Закончив читать, Штейнберг победоносно произнес:

— Вот видите! Вот видите! А мне стало известно, что кое-кто заподозрил, будто я все сочинил насчет близости с Татьяной.

— Да, были такие Фомы неверующие. Нехорошо, нехорошо, молодые люди!.. — и так далее и в таком роде начали нас воспитывать наши старшие товарищи. Мы, естественно, понуро опустив головы, все это выслушали.

Штейнберг отправился в лагерный ларек, купил там банку ананасов и вручил их нашему машинисту для передачи Окуневской [18].

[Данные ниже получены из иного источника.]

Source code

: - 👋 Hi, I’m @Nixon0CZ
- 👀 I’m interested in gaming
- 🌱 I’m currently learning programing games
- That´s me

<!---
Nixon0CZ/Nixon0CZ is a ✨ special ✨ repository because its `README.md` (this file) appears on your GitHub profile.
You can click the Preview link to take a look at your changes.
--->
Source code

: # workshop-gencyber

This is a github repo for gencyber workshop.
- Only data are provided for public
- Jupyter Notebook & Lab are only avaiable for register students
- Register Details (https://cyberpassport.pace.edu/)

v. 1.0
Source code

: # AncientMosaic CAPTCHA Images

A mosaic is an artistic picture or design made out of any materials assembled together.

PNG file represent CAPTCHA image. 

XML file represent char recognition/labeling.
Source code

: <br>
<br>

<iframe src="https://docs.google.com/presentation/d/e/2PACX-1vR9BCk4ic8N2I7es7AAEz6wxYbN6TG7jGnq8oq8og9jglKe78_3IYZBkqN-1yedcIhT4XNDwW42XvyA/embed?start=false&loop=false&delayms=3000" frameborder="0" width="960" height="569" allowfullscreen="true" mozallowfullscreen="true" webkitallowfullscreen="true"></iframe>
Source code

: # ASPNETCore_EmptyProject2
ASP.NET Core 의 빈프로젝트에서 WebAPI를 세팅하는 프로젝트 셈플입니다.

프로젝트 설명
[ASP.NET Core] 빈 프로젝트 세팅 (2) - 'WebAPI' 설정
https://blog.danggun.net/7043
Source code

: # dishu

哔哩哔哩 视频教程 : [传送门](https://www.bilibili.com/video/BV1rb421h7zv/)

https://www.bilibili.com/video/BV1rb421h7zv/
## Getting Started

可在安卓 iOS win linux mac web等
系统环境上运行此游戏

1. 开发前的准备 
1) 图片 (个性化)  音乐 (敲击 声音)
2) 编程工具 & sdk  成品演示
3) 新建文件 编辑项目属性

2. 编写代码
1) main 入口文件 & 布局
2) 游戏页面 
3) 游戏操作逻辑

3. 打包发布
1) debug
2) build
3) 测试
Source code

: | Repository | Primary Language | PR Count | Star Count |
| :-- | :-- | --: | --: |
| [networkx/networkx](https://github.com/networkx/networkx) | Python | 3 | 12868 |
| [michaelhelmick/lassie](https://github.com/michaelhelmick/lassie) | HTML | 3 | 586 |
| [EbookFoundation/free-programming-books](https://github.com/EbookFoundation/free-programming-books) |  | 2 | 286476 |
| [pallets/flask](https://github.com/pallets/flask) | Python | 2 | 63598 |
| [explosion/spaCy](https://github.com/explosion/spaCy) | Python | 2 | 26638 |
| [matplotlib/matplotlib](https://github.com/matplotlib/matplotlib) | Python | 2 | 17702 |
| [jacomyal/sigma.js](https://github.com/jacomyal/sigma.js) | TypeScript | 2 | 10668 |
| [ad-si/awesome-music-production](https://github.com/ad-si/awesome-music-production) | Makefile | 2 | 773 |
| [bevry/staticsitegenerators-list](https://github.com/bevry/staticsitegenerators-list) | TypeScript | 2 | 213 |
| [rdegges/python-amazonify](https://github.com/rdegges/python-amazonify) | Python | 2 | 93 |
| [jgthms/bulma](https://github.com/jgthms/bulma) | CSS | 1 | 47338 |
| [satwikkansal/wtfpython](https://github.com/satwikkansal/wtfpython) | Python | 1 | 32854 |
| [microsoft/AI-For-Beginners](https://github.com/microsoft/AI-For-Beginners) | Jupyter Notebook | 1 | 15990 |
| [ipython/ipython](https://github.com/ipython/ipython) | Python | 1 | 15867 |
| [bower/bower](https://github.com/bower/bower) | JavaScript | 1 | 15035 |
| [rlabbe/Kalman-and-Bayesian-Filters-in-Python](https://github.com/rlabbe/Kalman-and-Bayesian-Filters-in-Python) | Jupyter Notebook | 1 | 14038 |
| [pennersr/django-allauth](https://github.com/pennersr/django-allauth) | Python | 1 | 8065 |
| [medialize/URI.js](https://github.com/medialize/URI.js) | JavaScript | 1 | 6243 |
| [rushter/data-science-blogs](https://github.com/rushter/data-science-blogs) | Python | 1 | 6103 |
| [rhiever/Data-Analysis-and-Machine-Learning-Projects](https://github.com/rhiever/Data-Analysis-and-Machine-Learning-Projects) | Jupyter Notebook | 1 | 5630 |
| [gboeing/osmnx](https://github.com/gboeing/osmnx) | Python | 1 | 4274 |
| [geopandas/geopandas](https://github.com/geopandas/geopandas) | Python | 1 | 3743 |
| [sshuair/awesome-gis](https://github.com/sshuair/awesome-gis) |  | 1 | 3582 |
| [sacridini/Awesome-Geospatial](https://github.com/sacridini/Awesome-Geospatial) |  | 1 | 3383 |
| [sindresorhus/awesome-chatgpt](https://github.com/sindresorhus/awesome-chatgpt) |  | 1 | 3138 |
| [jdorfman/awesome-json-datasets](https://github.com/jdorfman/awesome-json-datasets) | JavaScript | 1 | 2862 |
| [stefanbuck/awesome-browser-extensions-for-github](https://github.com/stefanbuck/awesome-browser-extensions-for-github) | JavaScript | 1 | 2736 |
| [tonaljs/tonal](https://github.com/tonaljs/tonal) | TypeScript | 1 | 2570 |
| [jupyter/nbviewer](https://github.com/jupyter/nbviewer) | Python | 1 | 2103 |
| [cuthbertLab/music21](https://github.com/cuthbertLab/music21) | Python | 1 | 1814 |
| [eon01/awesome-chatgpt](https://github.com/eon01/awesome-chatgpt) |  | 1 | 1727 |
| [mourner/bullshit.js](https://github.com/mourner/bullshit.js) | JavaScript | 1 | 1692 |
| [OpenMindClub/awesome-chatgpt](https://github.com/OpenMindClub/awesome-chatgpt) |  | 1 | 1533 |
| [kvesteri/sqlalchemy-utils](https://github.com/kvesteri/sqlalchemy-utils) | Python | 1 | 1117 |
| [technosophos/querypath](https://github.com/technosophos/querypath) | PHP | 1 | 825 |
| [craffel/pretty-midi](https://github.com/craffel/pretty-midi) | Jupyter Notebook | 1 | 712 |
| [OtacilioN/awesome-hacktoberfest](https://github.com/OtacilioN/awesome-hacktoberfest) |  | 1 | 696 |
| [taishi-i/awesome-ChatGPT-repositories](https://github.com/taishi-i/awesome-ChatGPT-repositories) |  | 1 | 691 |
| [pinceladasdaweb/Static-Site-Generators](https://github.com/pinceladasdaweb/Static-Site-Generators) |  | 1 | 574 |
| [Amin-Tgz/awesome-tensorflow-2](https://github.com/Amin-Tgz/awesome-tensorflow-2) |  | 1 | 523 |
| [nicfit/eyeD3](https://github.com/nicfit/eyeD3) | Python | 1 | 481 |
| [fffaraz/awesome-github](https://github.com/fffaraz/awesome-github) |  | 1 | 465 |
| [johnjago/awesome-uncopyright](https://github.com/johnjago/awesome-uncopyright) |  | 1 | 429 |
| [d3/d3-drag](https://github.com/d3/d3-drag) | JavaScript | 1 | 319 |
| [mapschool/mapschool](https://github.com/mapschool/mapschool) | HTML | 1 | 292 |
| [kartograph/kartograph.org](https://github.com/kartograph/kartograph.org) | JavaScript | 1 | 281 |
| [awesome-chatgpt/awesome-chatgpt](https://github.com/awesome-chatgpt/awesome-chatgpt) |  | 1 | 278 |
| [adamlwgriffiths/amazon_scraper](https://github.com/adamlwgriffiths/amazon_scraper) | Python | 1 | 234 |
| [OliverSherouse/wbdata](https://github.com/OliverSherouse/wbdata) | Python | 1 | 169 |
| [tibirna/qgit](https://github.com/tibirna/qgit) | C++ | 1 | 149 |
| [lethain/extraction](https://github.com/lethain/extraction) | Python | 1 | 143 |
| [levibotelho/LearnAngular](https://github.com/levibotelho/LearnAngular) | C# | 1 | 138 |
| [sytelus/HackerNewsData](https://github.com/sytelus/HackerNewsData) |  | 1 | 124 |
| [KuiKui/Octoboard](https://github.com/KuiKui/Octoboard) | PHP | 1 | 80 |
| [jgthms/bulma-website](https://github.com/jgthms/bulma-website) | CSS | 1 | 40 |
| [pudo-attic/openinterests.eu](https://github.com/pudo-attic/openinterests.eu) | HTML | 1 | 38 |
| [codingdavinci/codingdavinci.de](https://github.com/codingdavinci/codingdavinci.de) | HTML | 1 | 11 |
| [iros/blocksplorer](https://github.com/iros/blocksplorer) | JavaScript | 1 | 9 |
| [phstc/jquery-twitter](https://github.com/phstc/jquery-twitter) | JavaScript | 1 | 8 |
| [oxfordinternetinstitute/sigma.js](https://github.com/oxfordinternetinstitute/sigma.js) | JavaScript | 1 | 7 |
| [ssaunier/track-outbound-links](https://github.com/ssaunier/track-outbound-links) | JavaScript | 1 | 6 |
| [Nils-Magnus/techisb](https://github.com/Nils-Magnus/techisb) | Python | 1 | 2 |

Ананасы мы — заговорщики — съели, а машинисту вручили обещанную поллитровку.

вернуться

18

Здесь необходимо предостеречь читателя от впечатления, что заключенные ГУЛАГа жили так богато, что, как буржуи в поэме Маяковского «Хорошо», объедались ананасами и жевали рябчиков. Это, разумеется, не так. Я уже писал о том, что с начала 50-х годов в лагерях в целях повышения производительности труда был введен хозрасчет. В лагерном ларьке за деньги можно было кое-что купить. Что касается конкретно ананасов, то на полках в нашем ларьке действительно стояли несколько банок аргентинских ананасов. На этих банках была изображена аргентинская красавица под зонтиком, защищавшим ее от солнца. А такого, чтобы кто-нибудь из заключенных покупал или ел ананасы — я ни разу не видел. Стоила такая банка девятнадцать рублей. Я, например, получал за месяц работы сто рублей, которых мне едва хватало, чтобы покупать в лагерной столовой стакан молока и второе блюдо — скажем, котлету с пюре или с макаронами, а иногда и конфеты-подушечки, или другую мелочь. Многие, в том числе зарабатывавшие больше, тоже не покупали аргентинские ананасы, предпочитая добывать из-за зоны отечественный деликатес — водку.